Originally published Friday, February 8, 2008 at 12:00 AM
Movie review
"The Rape of Europa" a fascinating documentary
From the pages of a book, the tangle-haired subject of Raphael's "Portrait of a Young Man" smiles enigmatically at the camera; on the regal...
Seattle Times movie critic
Movie review 
From the pages of a book, the tangle-haired subject of Raphael's "Portrait of a Young Man" smiles enigmatically at the camera; on the regal red wall of a Krakow museum, an ornate gold frame hangs empty. The painting was stolen by the Nazis during World War II, as part of a vast Third Reich strategy of looting Europe's great works of art. Decades later, it has never been found.
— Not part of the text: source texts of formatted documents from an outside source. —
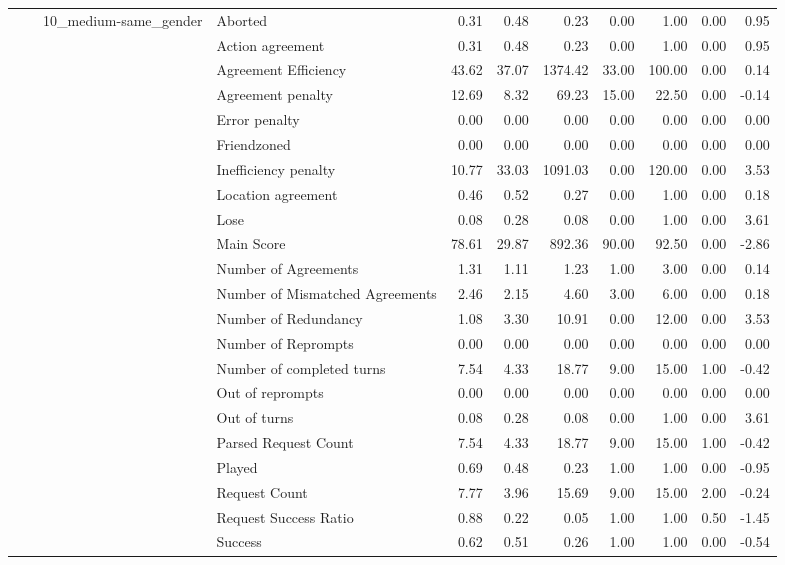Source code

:\begin{tabular}{llllrrrrrrr}
\cline{3-11}
 &  & \multirow[t]{27}{*}{10_medium-same_gender} & Aborted & 0.31 & 0.48 & 0.23 & 0.00 & 1.00 & 0.00 & 0.95 \\
 &  &  & Action agreement & 0.31 & 0.48 & 0.23 & 0.00 & 1.00 & 0.00 & 0.95 \\
 &  &  & Agreement Efficiency & 43.62 & 37.07 & 1374.42 & 33.00 & 100.00 & 0.00 & 0.14 \\
 &  &  & Agreement penalty & 12.69 & 8.32 & 69.23 & 15.00 & 22.50 & 0.00 & -0.14 \\
 &  &  & Error penalty & 0.00 & 0.00 & 0.00 & 0.00 & 0.00 & 0.00 & 0.00 \\
 &  &  & Friendzoned & 0.00 & 0.00 & 0.00 & 0.00 & 0.00 & 0.00 & 0.00 \\
 &  &  & Inefficiency penalty & 10.77 & 33.03 & 1091.03 & 0.00 & 120.00 & 0.00 & 3.53 \\
 &  &  & Location agreement & 0.46 & 0.52 & 0.27 & 0.00 & 1.00 & 0.00 & 0.18 \\
 &  &  & Lose & 0.08 & 0.28 & 0.08 & 0.00 & 1.00 & 0.00 & 3.61 \\
 &  &  & Main Score & 78.61 & 29.87 & 892.36 & 90.00 & 92.50 & 0.00 & -2.86 \\
 &  &  & Number of Agreements & 1.31 & 1.11 & 1.23 & 1.00 & 3.00 & 0.00 & 0.14 \\
 &  &  & Number of Mismatched Agreements & 2.46 & 2.15 & 4.60 & 3.00 & 6.00 & 0.00 & 0.18 \\
 &  &  & Number of Redundancy & 1.08 & 3.30 & 10.91 & 0.00 & 12.00 & 0.00 & 3.53 \\
 &  &  & Number of Reprompts & 0.00 & 0.00 & 0.00 & 0.00 & 0.00 & 0.00 & 0.00 \\
 &  &  & Number of completed turns & 7.54 & 4.33 & 18.77 & 9.00 & 15.00 & 1.00 & -0.42 \\
 &  &  & Out of reprompts & 0.00 & 0.00 & 0.00 & 0.00 & 0.00 & 0.00 & 0.00 \\
 &  &  & Out of turns & 0.08 & 0.28 & 0.08 & 0.00 & 1.00 & 0.00 & 3.61 \\
 &  &  & Parsed Request Count & 7.54 & 4.33 & 18.77 & 9.00 & 15.00 & 1.00 & -0.42 \\
 &  &  & Played & 0.69 & 0.48 & 0.23 & 1.00 & 1.00 & 0.00 & -0.95 \\
 &  &  & Request Count & 7.77 & 3.96 & 15.69 & 9.00 & 15.00 & 2.00 & -0.24 \\
 &  &  & Request Success Ratio & 0.88 & 0.22 & 0.05 & 1.00 & 1.00 & 0.50 & -1.45 \\
 &  &  & Success & 0.62 & 0.51 & 0.26 & 1.00 & 1.00 & 0.00 & -0.54 \\

\end{tabular}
"The Rape of Europa," a fascinating, far-reaching documentary by Richard Berge, Bonni Cohen and Nicole Newnham, examines the stories of a few of the millions of artworks stolen or destroyed during the war. "Hitler purged art he hated and stole art he coveted," says narrator Joan Allen, explaining that the Führer (himself a mediocre painter rejected from a Vienna art school) made art "collecting" a required pastime for the Nazi elite. Art historians were commissioned to draw up lists of art the Nazis wanted, to be seized when the countries in which the art resided were conquered.
As Hitler's plans became known, museum curators sprang into action — and some of the film's most intriguing footage shows their response. Staff worked overtime to evacuate the Louvre in Paris, packing the artworks (including the Mona Lisa, dispatched in its own temperature-controlled vehicle) and sending them to secret locations in the countryside. A haunting black-and-white image shows the museum's vast, bare hallways, with empty frames leaning against the wall. "Winged Victory of Samothrace," the large, ancient sculpture that has long greeted Louvre visitors at the top of a staircase, had to be laboriously transported down the stairs, by curators terrified by what might happen should a hand or foot slip. In Russia, curators at the Hermitage were able to take advantage of the country's "white nights" by packing art around the clock.
The documentary suffers from squeezing perhaps too many stories, countries and facts into two hours: This is a vast subject, ideally suited to a series of films. It's at its most moving when focusing on the small stories of individual artworks taken from their owners and restored to the families decades later (such as a gorgeous, glittering Gustav Klimt painting, lovingly explored by the camera). As a Utah museum head says in the film, after returning a François Boucher painting to the daughter of a Jewish gallery owner, such acts of belated justice "confer a little humanity back on all of us."